• **Exercise instructions**
Go through the records and copy each line where the string "nodejs" occurs.

═══ Dataset entries ═══

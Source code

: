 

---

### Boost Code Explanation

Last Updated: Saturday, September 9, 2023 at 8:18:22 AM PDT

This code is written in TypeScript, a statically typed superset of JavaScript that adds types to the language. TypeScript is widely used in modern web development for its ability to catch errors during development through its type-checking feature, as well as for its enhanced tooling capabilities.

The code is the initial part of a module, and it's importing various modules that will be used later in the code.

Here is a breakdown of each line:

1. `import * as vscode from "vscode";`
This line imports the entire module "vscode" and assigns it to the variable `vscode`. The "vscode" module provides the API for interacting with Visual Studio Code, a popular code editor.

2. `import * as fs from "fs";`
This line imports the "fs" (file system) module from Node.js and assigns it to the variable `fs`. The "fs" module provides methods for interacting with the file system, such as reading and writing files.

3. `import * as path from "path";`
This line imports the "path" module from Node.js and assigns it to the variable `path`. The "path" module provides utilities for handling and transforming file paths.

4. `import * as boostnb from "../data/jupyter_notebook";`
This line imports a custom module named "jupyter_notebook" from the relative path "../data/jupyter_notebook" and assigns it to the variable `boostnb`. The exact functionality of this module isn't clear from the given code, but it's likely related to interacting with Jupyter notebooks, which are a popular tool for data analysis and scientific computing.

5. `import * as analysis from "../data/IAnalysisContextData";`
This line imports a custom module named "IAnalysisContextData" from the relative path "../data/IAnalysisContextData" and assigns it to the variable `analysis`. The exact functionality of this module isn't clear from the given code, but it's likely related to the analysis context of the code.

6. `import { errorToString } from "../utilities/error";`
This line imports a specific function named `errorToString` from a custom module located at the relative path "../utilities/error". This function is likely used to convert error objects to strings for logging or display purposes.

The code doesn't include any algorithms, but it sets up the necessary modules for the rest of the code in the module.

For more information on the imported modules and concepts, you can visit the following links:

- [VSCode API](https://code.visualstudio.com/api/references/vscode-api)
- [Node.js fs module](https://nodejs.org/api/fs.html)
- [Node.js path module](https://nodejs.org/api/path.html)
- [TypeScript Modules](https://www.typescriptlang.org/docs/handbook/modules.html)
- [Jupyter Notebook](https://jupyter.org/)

═══
═══ Dataset entries ═══

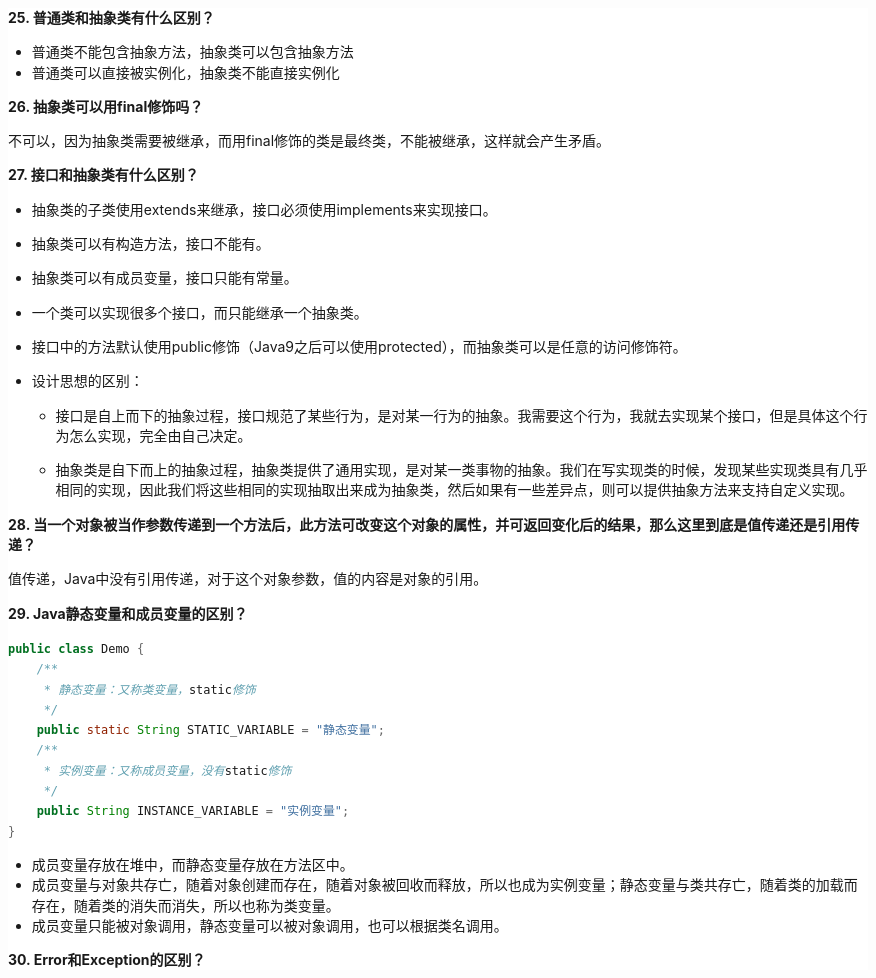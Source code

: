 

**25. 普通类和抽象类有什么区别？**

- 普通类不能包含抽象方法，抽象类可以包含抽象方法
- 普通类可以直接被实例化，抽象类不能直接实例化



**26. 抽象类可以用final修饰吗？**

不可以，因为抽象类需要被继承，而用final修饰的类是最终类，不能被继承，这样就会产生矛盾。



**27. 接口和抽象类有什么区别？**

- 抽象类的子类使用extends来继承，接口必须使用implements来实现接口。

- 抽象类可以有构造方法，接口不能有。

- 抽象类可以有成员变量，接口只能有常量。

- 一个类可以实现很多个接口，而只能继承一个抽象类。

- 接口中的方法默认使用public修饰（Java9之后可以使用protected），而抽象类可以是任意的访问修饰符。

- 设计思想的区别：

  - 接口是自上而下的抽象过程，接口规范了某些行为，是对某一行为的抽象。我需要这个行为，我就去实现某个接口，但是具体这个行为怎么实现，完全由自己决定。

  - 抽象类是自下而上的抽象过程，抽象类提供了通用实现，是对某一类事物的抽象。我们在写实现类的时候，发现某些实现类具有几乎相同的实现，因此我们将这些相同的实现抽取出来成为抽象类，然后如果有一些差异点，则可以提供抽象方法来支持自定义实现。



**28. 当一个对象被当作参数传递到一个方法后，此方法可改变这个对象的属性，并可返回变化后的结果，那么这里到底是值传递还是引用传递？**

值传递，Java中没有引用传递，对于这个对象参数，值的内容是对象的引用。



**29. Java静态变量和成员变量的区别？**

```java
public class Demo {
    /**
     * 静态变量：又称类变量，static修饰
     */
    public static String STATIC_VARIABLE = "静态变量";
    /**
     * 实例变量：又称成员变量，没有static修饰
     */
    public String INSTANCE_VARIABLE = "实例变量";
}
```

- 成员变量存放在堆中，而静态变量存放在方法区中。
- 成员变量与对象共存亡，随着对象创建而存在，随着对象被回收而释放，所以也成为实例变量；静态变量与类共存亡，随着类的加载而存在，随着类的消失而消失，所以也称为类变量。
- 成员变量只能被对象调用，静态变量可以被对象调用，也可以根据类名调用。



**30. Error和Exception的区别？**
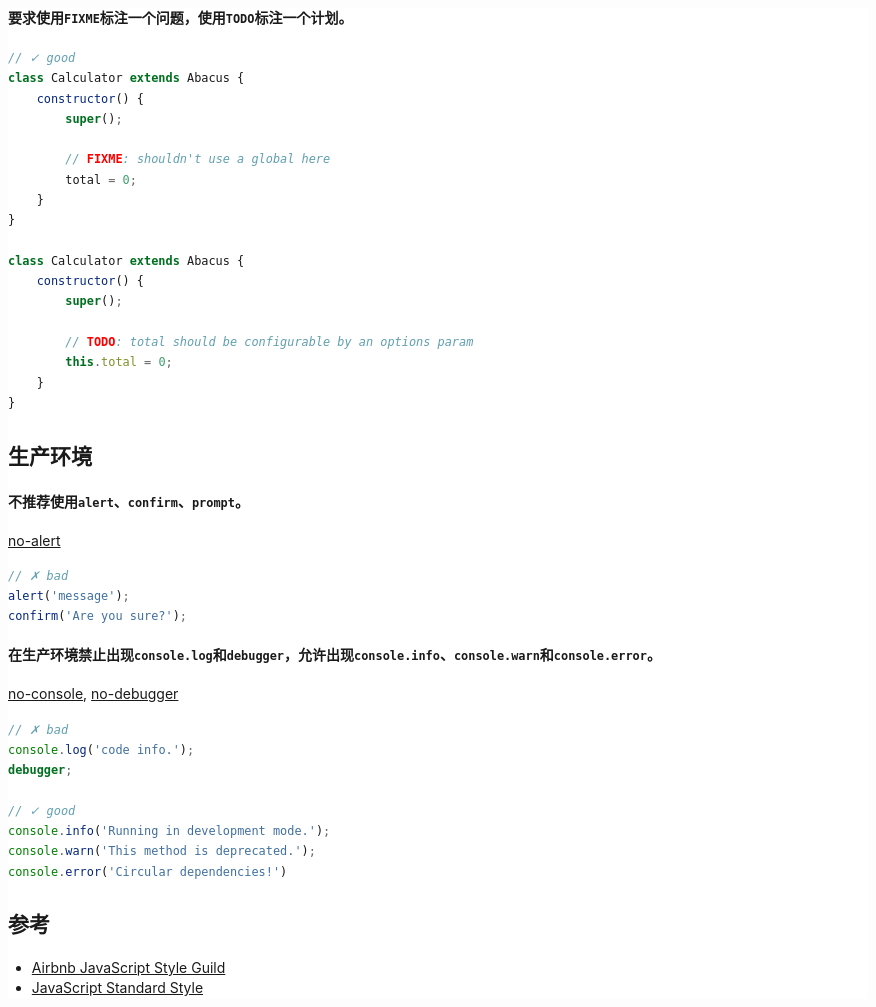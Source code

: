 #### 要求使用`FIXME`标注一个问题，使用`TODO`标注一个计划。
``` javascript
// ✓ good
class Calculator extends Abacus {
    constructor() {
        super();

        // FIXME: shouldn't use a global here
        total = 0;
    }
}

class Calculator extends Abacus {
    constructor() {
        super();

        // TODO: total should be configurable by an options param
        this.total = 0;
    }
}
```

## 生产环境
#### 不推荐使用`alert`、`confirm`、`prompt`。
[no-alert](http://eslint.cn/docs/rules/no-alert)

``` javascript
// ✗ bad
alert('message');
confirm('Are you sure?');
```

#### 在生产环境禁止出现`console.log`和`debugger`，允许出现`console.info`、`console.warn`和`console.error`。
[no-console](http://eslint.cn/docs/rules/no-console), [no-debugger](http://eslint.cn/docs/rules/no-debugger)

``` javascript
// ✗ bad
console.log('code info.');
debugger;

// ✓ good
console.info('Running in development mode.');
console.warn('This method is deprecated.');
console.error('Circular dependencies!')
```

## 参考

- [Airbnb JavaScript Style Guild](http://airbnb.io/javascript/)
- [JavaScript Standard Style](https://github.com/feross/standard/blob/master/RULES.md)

═══
═══ Dataset entries ═══

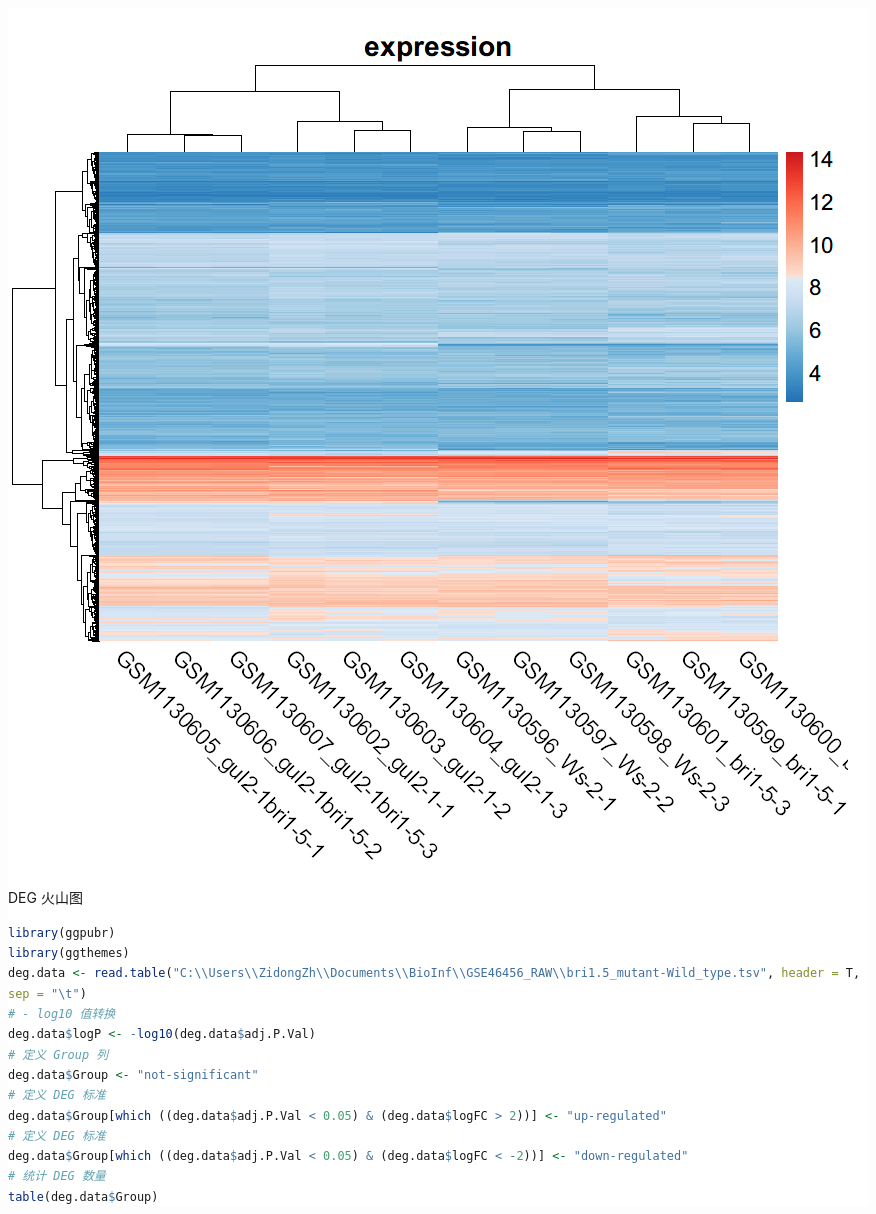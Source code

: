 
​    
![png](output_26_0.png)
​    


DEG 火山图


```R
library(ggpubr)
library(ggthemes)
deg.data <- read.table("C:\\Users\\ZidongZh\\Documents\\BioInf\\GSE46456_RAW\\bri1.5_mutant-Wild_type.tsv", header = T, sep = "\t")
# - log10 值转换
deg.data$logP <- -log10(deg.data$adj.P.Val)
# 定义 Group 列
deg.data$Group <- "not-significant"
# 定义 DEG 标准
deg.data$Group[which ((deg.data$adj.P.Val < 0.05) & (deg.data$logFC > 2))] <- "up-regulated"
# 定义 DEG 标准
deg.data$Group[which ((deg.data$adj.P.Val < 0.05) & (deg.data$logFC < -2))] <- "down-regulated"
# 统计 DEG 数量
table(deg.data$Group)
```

═══

• **Worked solution**
- [Node.js fs module](https://nodejs.org/api/fs.html)
- [Node.js path module](https://nodejs.org/api/path.html)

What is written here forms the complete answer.